## Work required
Examine the material below. Gather every line in which the string "vector" appears.
*** Records to process Section Begins ***
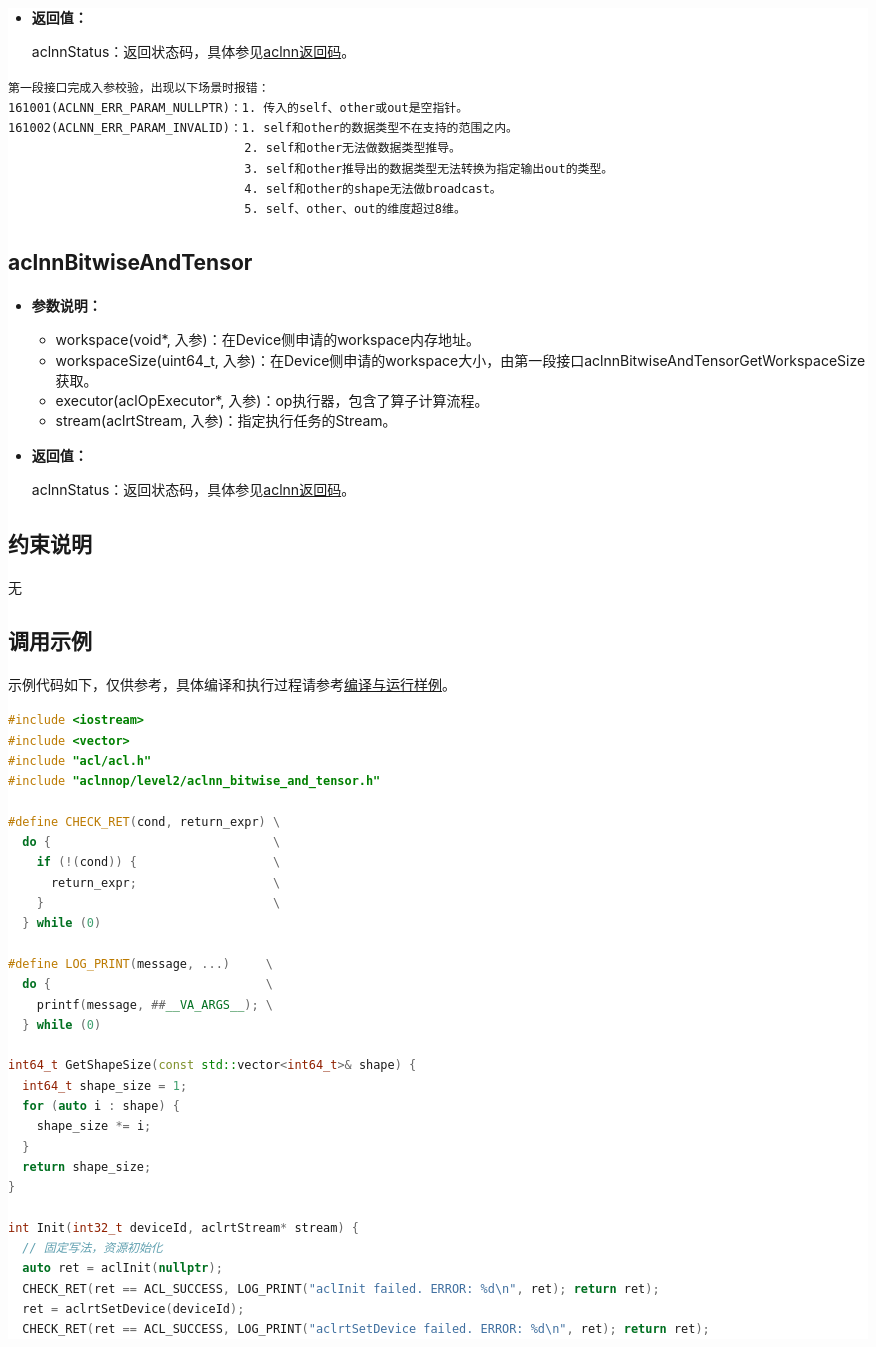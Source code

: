 - **返回值：**

  aclnnStatus：返回状态码，具体参见[aclnn返回码](common/aclnn返回码.md)。

```
第一段接口完成入参校验，出现以下场景时报错：
161001(ACLNN_ERR_PARAM_NULLPTR)：1. 传入的self、other或out是空指针。
161002(ACLNN_ERR_PARAM_INVALID)：1. self和other的数据类型不在支持的范围之内。
                                 2. self和other无法做数据类型推导。
                                 3. self和other推导出的数据类型无法转换为指定输出out的类型。
                                 4. self和other的shape无法做broadcast。
                                 5. self、other、out的维度超过8维。
```

## aclnnBitwiseAndTensor

- **参数说明：**

  * workspace(void\*, 入参)：在Device侧申请的workspace内存地址。
  * workspaceSize(uint64_t, 入参)：在Device侧申请的workspace大小，由第一段接口aclnnBitwiseAndTensorGetWorkspaceSize获取。
  * executor(aclOpExecutor\*, 入参)：op执行器，包含了算子计算流程。
  * stream(aclrtStream, 入参)：指定执行任务的Stream。

- **返回值：**

  aclnnStatus：返回状态码，具体参见[aclnn返回码](common/aclnn返回码.md)。

## 约束说明
无

## 调用示例

示例代码如下，仅供参考，具体编译和执行过程请参考[编译与运行样例](common/编译与运行样例.md)。

```Cpp
#include <iostream>
#include <vector>
#include "acl/acl.h"
#include "aclnnop/level2/aclnn_bitwise_and_tensor.h"

#define CHECK_RET(cond, return_expr) \
  do {                               \
    if (!(cond)) {                   \
      return_expr;                   \
    }                                \
  } while (0)

#define LOG_PRINT(message, ...)     \
  do {                              \
    printf(message, ##__VA_ARGS__); \
  } while (0)

int64_t GetShapeSize(const std::vector<int64_t>& shape) {
  int64_t shape_size = 1;
  for (auto i : shape) {
    shape_size *= i;
  }
  return shape_size;
}

int Init(int32_t deviceId, aclrtStream* stream) {
  // 固定写法，资源初始化
  auto ret = aclInit(nullptr);
  CHECK_RET(ret == ACL_SUCCESS, LOG_PRINT("aclInit failed. ERROR: %d\n", ret); return ret);
  ret = aclrtSetDevice(deviceId);
  CHECK_RET(ret == ACL_SUCCESS, LOG_PRINT("aclrtSetDevice failed. ERROR: %d\n", ret); return ret);
```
*** Records to process Section Ends ***
## Output of the exercise
#include <vector>
int64_t GetShapeSize(const std::vector<int64_t>& shape) {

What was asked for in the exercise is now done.